ECLI:NL:RBZWB:2023:3569

Rechtbank Zeeland-West-Brabant

Datum uitspraak
23 mei 2023
Publicatiedatum
24 mei 2023
Zaaknummer
AWB- 22_1137
Instantie
Rechtbank Zeeland-West-Brabant
Type
Uitspraak
Rechtsgebied
Bestuursrecht; Omgevingsrecht
Procedures
  • Eerste aanleg - enkelvoudig
Rechters
Vindplaatsen
  • Rechtspraak.nl
AI samenvatting door LexboostAutomatisch gegenereerd

Beoordeling van de niet-ontvankelijkverklaring van bezwaar tegen bouwstop door de rechtbank

In deze uitspraak van de Rechtbank Zeeland-West-Brabant op 23 mei 2023, wordt het beroep van eiser tegen de niet-ontvankelijkverklaring van zijn bezwaar tegen een bouwstop beoordeeld. Eiser, vertegenwoordigd door [naam vertegenwoordiger 1], had bezwaar gemaakt tegen een besluit van het college van burgemeester en wethouders van de gemeente Breda, dat op 9 augustus 2021 een bouwstop oplegde voor het perceel [adres] 195 in [plaatsnaam]. Het college verklaarde het bezwaar van eiser op 6 januari 2022 niet-ontvankelijk, omdat eiser geen eigen belang zou hebben dat rechtstreeks door de bouwstop wordt geraakt, en dus niet als belanghebbende kan worden aangemerkt volgens artikel 1:2 van de Algemene wet bestuursrecht (Awb). De rechtbank bevestigt deze niet-ontvankelijkheid en oordeelt dat eiser geen eigen belang heeft, maar slechts een afgeleid belang dat voortvloeit uit zijn contractuele relatie met de eigenaar van het perceel, de heer [naam man]. De rechtbank wijst erop dat de last gericht is aan de eigenaar en dat eiser niet op enige andere wijze betrokken is bij het perceel.
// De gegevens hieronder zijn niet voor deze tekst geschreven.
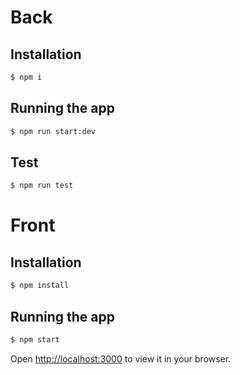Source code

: # Back
## Installation

```bash
$ npm i
```

## Running the app

```bash
$ npm run start:dev
```

## Test

```bash
$ npm run test
```

# Front

## Installation

```bash
$ npm install
```

## Running the app

```bash
$ npm start
```

Open [http://localhost:3000](http://localhost:3000) to view it in your browser.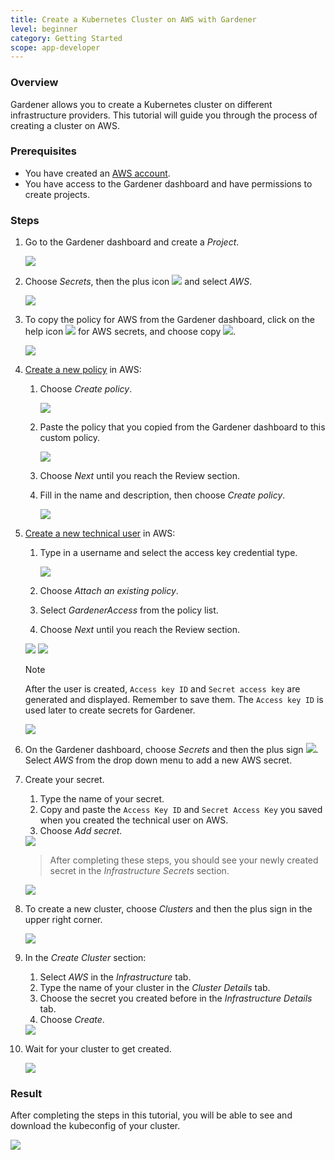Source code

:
 ```yaml
---
title: Create a Kubernetes Cluster on AWS with Gardener
level: beginner
category: Getting Started
scope: app-developer
---
```


### Overview

Gardener allows you to create a Kubernetes cluster on different infrastructure providers. This tutorial will guide you through the process of creating a cluster on AWS.

### Prerequisites

- You have created an [AWS account](https://aws.amazon.com/).
- You have access to the Gardener dashboard and have permissions to create projects.

### Steps

1. Go to the Gardener dashboard and create a *Project*.

    <img src="images/new-gardener-project.png">

1. Choose *Secrets*, then the plus icon <img src="images/plus-icon.png"> and select *AWS*.

    <img src="images/create-secret-aws.png">

1. To copy the policy for AWS from the Gardener dashboard, click on the help icon <img src="images/help-icon.png"> for AWS secrets, and choose copy <img src="images/copy-icon.png">.

    <img src="images/gardener-copy-policy.png">

1. [Create a new policy](https://console.aws.amazon.com/iam/home?#/policies) in AWS:
    1. Choose *Create policy*.

        <img src="images/amazon-create-policy.png">

    1. Paste the policy that you copied from the Gardener dashboard to this custom policy.

        <img src="images/amazon-create-policy-json.png">

    1. Choose *Next* until you reach the Review section.

    1. Fill in the name and description, then choose *Create policy*.

        <img src="images/amazon-review-policy.png">

1. [Create a new technical user](https://console.aws.amazon.com/iam/home?#/users$new?step=details) in AWS:
    1. Type in a username and select the access key credential type.

        <img src="images/add-user.png">

    1. Choose *Attach an existing policy*.
    1. Select *GardenerAccess* from the policy list.
    1. Choose *Next* until you reach the Review section.

    <img src="images/attach-policy.png">

    <img src="images/finish-user.png">

    > [!NOTE]
    > After the user is created, `Access key ID` and `Secret access key` are generated and displayed. Remember to save them. The `Access key ID` is used later to create secrets for Gardener.

    <img src="images/save-keys.png">

1. On the Gardener dashboard, choose *Secrets* and then the plus sign <img src="images/plus-icon.png">. Select *AWS* from the drop down menu to add a new AWS secret.

1. Create your secret.

    1. Type the name of your secret.
    1. Copy and paste the `Access Key ID` and `Secret Access Key` you saved when you created the technical user on AWS.
    1. Choose *Add secret*.
    <img src="images/add-aws-secret.png">

    >After completing these steps, you should see your newly created secret in the *Infrastructure Secrets* section.

    <img src="images/secret-stored.png">

1. To create a new cluster, choose *Clusters* and then the plus sign in the upper right corner.

    <img src="images/new-cluster.png">

1. In the *Create Cluster* section:
    1. Select *AWS* in the *Infrastructure* tab.
    1. Type the name of your cluster in the *Cluster Details* tab.
    1. Choose the secret you created before in the *Infrastructure Details* tab.
    1. Choose *Create*.

    <img src="images/create-cluster.png">

1. Wait for your cluster to get created.

    <img src="images/processing-cluster.png">

### Result

After completing the steps in this tutorial, you will be able to see and download the kubeconfig of your cluster.

  <img src="images/copy-kubeconfig.png">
Eiser had ook de mogelijkheid om digitaal gehoord te worden, maar heeft hier niet adequaat gebruik van gemaakt. De rechtbank concludeert dat het beroep ongegrond is, en dat eiser geen recht heeft op terugbetaling van griffierecht of vergoeding van proceskosten.

Uitspraak

RECHTBANK ZEELAND-WEST-BRABANT
Zittingsplaats Breda
Bestuursrecht
zaaknummer: BRE 22/1137

uitspraak van de enkelvoudige kamer van 23 mei 2023 in de zaak tussen

[naam eiser] , uit [plaatsnaam] , eiser

(vertegenwoordiger: [naam vertegenwoordiger 1] ),
en

het college van burgemeester en wethouders van de gemeente Breda.

Inleiding

1. In deze uitspraak beoordeelt de rechtbank het beroep van eiser tegen de niet-ontvankelijkverklaring van het bezwaar van eiser tegen het besluit van 9 augustus 2021 waarin een bouwstop werd opgelegd voor het perceel [adres] 195 in [plaatsnaam] .
1.1.
Met het besluit van 6 januari 2022 heeft het college het bezwaar van eiser niet-ontvankelijk verklaard omdat eiser geen eigen belang heeft dat rechtstreeks door de opgelegde bouwstop wordt geraakt en hij dus geen belanghebbende is in de zin van artikel 1:2 van de Algemene wet bestuursrecht (Awb).
1.2.
De rechtbank acht het beroep te zijn ingediend door alleen eiser ( [naam eiser] ) en niet door de eigenaar van het perceel, de heer [naam man] . Dit is in de brief van 28 juli 2022 aan de vertegenwoordiger van eiser gecommuniceerd.
1.3.
Het college heeft op het beroep gereageerd met een verweerschrift.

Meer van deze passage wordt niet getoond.